▶ _Instructions to follow_
Look through the listing and report every line that has "Jira" in it.

▶ _Information_
»»
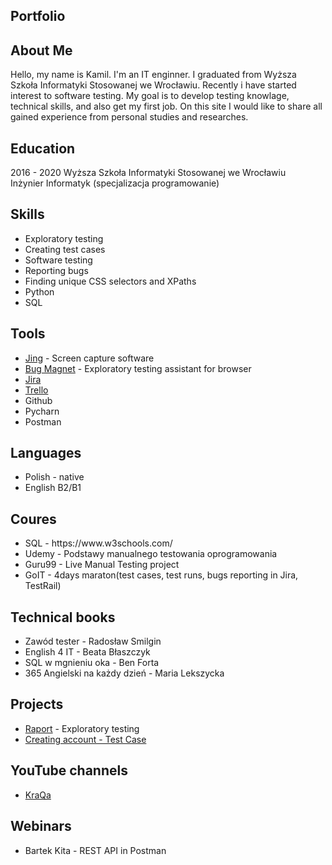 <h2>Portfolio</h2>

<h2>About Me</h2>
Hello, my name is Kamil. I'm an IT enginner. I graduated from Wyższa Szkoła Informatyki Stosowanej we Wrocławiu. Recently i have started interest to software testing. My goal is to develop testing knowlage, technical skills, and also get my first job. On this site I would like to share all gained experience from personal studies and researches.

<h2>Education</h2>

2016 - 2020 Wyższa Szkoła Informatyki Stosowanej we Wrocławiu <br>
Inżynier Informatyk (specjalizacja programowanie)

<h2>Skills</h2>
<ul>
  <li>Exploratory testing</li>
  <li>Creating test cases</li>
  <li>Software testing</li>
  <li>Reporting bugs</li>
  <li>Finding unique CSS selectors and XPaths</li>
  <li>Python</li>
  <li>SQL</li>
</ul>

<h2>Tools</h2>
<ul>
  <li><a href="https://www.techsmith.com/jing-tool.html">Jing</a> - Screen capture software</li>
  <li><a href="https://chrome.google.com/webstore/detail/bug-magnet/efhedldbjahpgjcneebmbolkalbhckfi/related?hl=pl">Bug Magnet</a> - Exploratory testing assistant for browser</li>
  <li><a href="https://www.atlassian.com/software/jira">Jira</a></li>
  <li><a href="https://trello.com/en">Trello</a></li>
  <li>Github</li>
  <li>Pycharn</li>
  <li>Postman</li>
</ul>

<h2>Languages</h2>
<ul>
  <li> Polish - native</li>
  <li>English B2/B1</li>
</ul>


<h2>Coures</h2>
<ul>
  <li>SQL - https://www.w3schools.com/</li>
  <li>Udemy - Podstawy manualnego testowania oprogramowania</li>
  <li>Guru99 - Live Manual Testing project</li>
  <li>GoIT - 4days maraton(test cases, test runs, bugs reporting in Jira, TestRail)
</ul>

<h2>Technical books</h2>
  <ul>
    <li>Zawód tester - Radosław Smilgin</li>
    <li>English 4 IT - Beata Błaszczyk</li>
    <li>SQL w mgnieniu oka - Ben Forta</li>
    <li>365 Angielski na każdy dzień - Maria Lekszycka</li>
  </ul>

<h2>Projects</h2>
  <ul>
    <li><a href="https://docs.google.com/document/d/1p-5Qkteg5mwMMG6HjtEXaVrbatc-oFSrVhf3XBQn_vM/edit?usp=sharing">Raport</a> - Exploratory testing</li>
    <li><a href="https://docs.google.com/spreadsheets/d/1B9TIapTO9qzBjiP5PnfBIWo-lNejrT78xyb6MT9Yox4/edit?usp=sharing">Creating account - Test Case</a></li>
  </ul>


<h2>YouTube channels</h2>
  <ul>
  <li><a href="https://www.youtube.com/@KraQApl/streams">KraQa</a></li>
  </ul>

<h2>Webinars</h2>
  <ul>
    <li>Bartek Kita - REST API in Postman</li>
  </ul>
««
▶ _Solution to this task_
  <li><a href="https://www.atlassian.com/software/jira">Jira</a></li>
  <li>GoIT - 4days maraton(test cases, test runs, bugs reporting in Jira, TestRail)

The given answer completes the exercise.